The women and children in Kalangba Junction wake up very early each day to fetch the best quality water. Early in the morning, there is a likely chance of getting water while it is still low in turbidity, or silt, from one of the community's unprotected wells. However, the water they collect is still contaminated. Our staff reported that a close look at some of the water fetched reveals some tadpoles accompanied by a pungent smell of mud and fish.
This community has a lot of unprotected wells, but most of them dry up in the dry season. This forces women and children to more undesirable water sources further from home where the water is still open to contamination from humans and animals. Both their primary and alternate water sources are unprotected hand-dug wells with no casing and no water treatment of any kind available. Large animals are left to roam and defecate around the wells while any water, dirt, garbage, and small animals from the ground's surface fall into the wells and get trapped.
"Not having access to clean and safe water has affected our lives in more ways than one. I was born and raised in this community and have been drinking the same water for the past 60 years," said Headman Morlai Sesay.
"I know the water is not safe for us, but what other choice do we have? We have asked for help over and over from politicians, but we only get a reply during the election, and immediately after they forget about us."
We also met teenager Fatmata while visiting the community. Fatmata shared that getting up very early in the morning to go to another person's yard to fetch water while still sleeping is something she hates doing.
"The adults can be very mean. Sometimes, I am sent away with no water and have to wait hours that I would have already gone to school most times," she said.
The most common livelihood in this community is farming. With one of the largest open markets in the district, selling food items is one of the easiest things. The farmers get the opportunity of selling their product instead of first selling it to a middle man. They save money on transport, and the fruits and vegetables are picked hours before being sold, guaranteeing their freshness.
Many young men here have embarked on motorbike taxi driving as a lucrative source of income, while others use a converted generator as a machine to crack open palm kernel nuts. The high production of palm oil has also brought about job creation for otherwise idle young men and boys.
At the same time, the women and girls focus on gardening. Most gardening here is now reliant on the use of fertilizer, which has its side effects. The byproduct from the fertilizers has increased the contamination of not just the swamps, but also the community's many unprotected water sources.
What we can do:
We will be drilling is centrally located and will relieve many people of the long journey to fetch water. This project will ease the people here of their water challenges.

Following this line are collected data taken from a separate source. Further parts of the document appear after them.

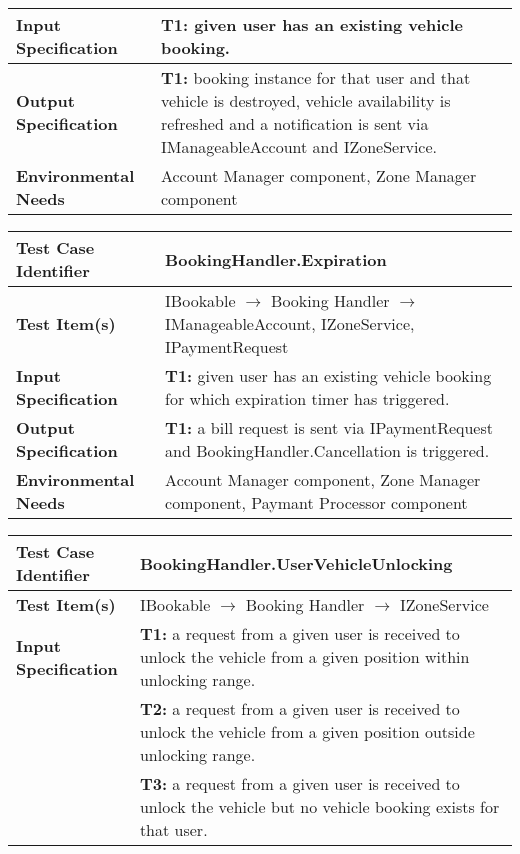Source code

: {\begin{tabularx}{\textwidth}{l X}
    \textbf{Input Specification} & \textbf{T1:} given user has an existing vehicle booking. \\
    \hline 
    
    \textbf{Output Specification} & \textbf{T1:} booking instance for that user and that vehicle is destroyed, vehicle availability is refreshed and a notification is sent via IManageableAccount and IZoneService.\\
    \hline 
    
    \textbf{Environmental Needs} & Account Manager component, Zone Manager component\\
    \hline
\end{tabularx}
\bigskip 

\noindent
\begin{tabularx}{\textwidth}{l X}
    \hline 
    \textbf{Test Case Identifier} & BookingHandler.Expiration\\ %
    \hline 
    
    \textbf{Test Item(s)} & IBookable $\rightarrow$ Booking Handler $\rightarrow$ IManageableAccount, IZoneService, IPaymentRequest\\
    \hline 
    
    \textbf{Input Specification} & \textbf{T1:} given user has an existing vehicle booking for which expiration timer has triggered. \\
    \hline 
    
    \textbf{Output Specification} & \textbf{T1:} a bill request is sent via IPaymentRequest and BookingHandler.Cancellation is triggered.\\
    \hline 
    
    \textbf{Environmental Needs} & Account Manager component, Zone Manager component, Paymant Processor component\\
    \hline
\end{tabularx}
\bigskip 

\noindent
\begin{tabularx}{\textwidth}{l X}
    \hline 
    \textbf{Test Case Identifier} & BookingHandler.UserVehicleUnlocking\\ 
    \hline 
    
    \textbf{Test Item(s)} & IBookable $\rightarrow$ Booking Handler $\rightarrow$ IZoneService\\
    \hline 
    
    \textbf{Input Specification} & \textbf{T1:} a request from a given user is received to unlock the vehicle from a given position within unlocking range.\\
                                & \textbf{T2:} a request from a given user is received to unlock the vehicle from a given position outside unlocking range.\\
                                & \textbf{T3:} a request from a given user is received to unlock the vehicle but no vehicle booking exists for that user.\\
    \hline 
    

\end{tabularx}}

Our team will drive over the LS200 mud rotary drill rig and set up camp for a couple of nights. Once the well is drilled to a sufficient water column, it will be cased, developed, and then tested. If these tests are positive, our mechanics will install a new India Mark II pump.
This community has been pushed to open contaminated well for their water. By drilling this borehole, Tholmossor Community will be provided with plenty of accessible clean drinking water.

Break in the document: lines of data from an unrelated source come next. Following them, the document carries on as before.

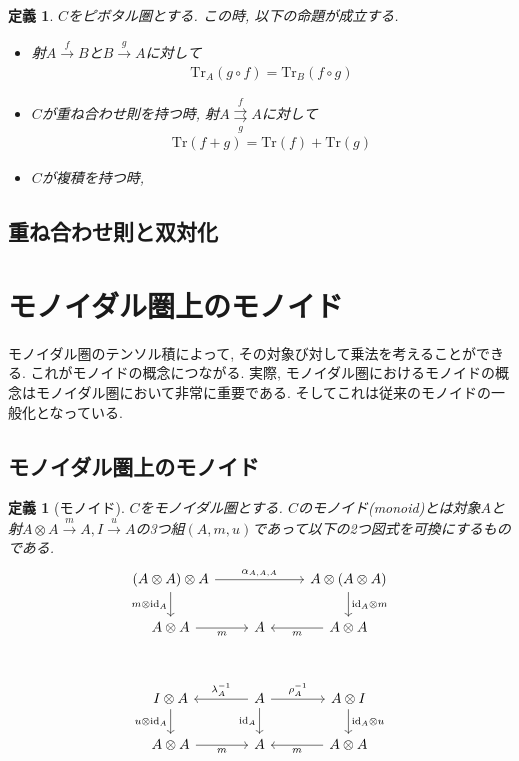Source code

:\documentclass[a4paper,12pt]{ltjsarticle}
\theoremstyle{break}
\newtheorem{defn}[thm]{定義}
\newcommand{\xr}[1]{\xrightarrow{#1}}
\newcommand{\id}{\mathrm{id}}
\newcommand{\ci}{\circ}
\newcommand{\al}{\alpha}
\newcommand{\la}{\lambda}
\newcommand{\ot}{\otimes}
\newcommand{\tra}{\mathrm{Tr}}
\numberwithin{equation}{section}
\begin{document}
\begin{defn}
  $C$をピボタル圏とする. 
  この時, 以下の命題が成立する. 
  \begin{itemize}
    \item 射$A \xr{f} B$と$B \xr{g} A$に対して
    \begin{align*}
      \tra_A(g \ci f)=\tra_B(f \ci g)
    \end{align*}
    \item $C$が重ね合わせ則を持つ時, 射$A \overset{f}{\underset{g}{\rightrightarrows}} A$に対して
    \begin{align*}
      \tra(f+g)=\tra(f)+\tra(g)
    \end{align*}
    \item $C$が複積を持つ時, 
  \end{itemize}
\end{defn}

\subsection{重ね合わせ則と双対化}

\newpage

\section{モノイダル圏上のモノイド}

モノイダル圏のテンソル積によって, その対象び対して乗法を考えることができる. 
これがモノイドの概念につながる. 
実際, モノイダル圏におけるモノイドの概念はモノイダル圏において非常に重要である. 
そしてこれは従来のモノイドの一般化となっている. 

\subsection{モノイダル圏上のモノイド}

\begin{defn}[モノイド]
  $C$をモノイダル圏とする. 
  $C$のモノイド(monoid)とは対象$A$と射$A \ot A \xr{m} A, I \xr{u} A$の3つ組$(A,m,u)$であって以下の2つ図式を可換にするものである. 
  \[\begin{tikzcd}
    {(A \ot A) \ot A} && {A \ot (A \ot A)} \\
    {A \ot A} & A & {A \ot A} \\
    \\
    {I \ot A} & A & {A \ot I} \\
    {A \ot A} & A & {A \ot A}
    \arrow["{\id_A \ot m}", from=1-3, to=2-3]
    \arrow["{\al_{A,A,A}}", from=1-1, to=1-3]
    \arrow["{m \ot \id_A}"', from=1-1, to=2-1]
    \arrow["m", from=2-3, to=2-2]
    \arrow["m"', from=2-1, to=2-2]
    \arrow["\id_A"', from=4-2, to=5-2]
    \arrow["{\rho_A^{-1}}", from=4-2, to=4-3]
    \arrow["{\id_A \ot u}", from=4-3, to=5-3]
    \arrow["m", from=5-3, to=5-2]
    \arrow["{\la_A^{-1}}"', from=4-2, to=4-1]
    \arrow["{u \ot \id_A}"', from=4-1, to=5-1]
    \arrow["m"', from=5-1, to=5-2]
  \end{tikzcd}\]
\end{defn}
\end{document}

There will be hygiene and sanitation training sessions offered for three days in a row.
Community members will learn how to make a hands-free handwashing station called the "tippy-tap." We will use these tippy taps for handwashing demonstrations and will also teach about other tools like dish racks and the importance of properly penning in animals. We will highlight the need to keep restrooms clean, among many other topics.
This training will also strengthen a water user committee that will manage and maintain this new well. They will enforce proper behavior and report to us whenever they need our help in solving a serious problem, like a pump breakdown.